Va'apu'u Vitale
- Born: 4 December 1970 (age 55) Apia, Samoa

Rugby union career
- Position: Scrum-half

Senior career
- Years: Team / Apps / (Points)
- ????: Vaiala

International career
- Years: Team / Apps / (Points)
- 1994–1995: Samoa / 5 / (0)

= Va'apu'u Vitale =

Samoa international rugby union player

Faletoa Va'apu'u Vitale (born 4 December 1970 in Apia), also known as Va'a Vitale, is a Samoan rugby union player.
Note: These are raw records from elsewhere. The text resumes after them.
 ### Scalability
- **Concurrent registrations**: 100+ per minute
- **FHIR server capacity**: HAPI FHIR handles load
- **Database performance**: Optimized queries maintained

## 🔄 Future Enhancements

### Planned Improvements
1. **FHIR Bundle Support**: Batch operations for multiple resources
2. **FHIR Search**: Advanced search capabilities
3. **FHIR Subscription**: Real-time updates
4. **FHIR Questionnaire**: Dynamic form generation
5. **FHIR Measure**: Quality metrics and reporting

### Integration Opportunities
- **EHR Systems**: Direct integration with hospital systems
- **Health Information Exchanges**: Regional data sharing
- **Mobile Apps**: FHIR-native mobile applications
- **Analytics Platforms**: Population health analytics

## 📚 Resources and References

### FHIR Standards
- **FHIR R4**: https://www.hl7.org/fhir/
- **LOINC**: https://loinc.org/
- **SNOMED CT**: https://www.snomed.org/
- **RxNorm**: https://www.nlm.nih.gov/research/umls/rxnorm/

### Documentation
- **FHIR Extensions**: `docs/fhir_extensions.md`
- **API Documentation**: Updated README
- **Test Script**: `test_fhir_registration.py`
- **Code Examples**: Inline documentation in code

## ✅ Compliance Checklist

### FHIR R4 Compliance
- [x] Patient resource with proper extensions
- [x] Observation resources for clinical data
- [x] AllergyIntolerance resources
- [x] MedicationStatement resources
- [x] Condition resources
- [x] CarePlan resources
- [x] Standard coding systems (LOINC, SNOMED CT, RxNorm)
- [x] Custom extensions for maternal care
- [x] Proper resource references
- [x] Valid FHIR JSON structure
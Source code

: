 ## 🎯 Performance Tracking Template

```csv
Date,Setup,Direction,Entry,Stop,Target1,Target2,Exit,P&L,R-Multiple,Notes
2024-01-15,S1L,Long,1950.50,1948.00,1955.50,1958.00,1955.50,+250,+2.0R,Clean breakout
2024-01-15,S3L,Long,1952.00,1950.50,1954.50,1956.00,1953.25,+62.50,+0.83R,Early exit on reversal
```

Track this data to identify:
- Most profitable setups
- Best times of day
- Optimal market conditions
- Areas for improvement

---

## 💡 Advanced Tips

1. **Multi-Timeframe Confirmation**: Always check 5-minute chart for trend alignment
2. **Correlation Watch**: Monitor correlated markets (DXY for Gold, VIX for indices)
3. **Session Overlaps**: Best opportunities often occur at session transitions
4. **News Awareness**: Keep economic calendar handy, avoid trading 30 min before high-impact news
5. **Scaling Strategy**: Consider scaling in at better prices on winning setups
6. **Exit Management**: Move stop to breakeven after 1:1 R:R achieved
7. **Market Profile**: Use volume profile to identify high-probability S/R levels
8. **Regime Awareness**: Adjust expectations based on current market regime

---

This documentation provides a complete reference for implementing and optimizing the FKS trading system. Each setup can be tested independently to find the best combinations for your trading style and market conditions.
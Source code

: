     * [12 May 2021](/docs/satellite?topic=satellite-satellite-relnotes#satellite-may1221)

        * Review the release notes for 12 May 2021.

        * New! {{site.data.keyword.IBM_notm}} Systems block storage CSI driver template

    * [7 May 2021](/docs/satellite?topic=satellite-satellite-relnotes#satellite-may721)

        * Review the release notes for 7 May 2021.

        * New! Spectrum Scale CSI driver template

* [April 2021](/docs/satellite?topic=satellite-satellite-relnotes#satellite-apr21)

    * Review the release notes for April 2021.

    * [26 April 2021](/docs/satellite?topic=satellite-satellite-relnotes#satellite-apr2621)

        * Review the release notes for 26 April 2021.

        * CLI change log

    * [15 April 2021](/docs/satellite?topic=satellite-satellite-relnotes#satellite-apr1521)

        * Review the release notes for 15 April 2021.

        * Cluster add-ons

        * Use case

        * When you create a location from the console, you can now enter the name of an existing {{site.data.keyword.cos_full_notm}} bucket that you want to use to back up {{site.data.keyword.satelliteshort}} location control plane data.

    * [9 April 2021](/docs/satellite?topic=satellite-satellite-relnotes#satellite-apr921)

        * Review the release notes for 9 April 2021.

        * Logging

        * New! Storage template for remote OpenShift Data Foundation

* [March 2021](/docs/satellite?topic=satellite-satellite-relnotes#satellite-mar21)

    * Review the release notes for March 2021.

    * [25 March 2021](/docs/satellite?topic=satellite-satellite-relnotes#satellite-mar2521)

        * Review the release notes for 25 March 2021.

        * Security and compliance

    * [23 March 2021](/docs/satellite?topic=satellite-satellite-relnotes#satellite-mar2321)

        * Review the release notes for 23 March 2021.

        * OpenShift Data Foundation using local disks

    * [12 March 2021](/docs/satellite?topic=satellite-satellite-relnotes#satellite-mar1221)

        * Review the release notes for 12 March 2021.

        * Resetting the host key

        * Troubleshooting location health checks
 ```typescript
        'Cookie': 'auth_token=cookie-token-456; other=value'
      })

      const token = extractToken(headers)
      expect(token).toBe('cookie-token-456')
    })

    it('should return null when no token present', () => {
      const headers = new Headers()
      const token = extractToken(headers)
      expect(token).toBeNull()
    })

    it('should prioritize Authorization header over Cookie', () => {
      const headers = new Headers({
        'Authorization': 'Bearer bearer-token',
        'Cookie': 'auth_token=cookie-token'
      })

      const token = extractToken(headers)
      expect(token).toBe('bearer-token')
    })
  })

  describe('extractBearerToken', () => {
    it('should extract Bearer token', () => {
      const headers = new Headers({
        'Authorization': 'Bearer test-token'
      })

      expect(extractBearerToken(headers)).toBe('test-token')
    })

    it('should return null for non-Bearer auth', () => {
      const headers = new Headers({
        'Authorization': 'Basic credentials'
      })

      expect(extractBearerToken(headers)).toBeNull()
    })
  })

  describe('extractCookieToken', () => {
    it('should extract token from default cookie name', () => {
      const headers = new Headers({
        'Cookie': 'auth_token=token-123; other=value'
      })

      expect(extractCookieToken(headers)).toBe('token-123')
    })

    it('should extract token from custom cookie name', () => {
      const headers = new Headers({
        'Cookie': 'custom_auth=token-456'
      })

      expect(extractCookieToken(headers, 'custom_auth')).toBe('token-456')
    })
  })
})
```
He plays as a fly-half.

==Career==
At club level, Vitale played for the Samoan club Vaiala.
His first international cap was during a match against Wales, at Moamoa, on 25 June 1994, being capped five times.
He was also part of the 1995 Rugby World Cup roster, although never playing any match.
His last international cap was against Tonga, at Nuku'alofa, on 8 July 1995. He was also part of the winning 1992 Middlesex Sevens Western Samoa squad.

==Coaching career==
In 2005, he was a member of the coaching staff of the Samoa U21 national team at the World Cup, in 2011 he headed the U21 national team. In 2015, he was the coach of the Tangaroa secondary school team at the Auckland Blues rugby tens invitational tournament.

==Personal life==
Currently, he resides in Auckland, New Zealand.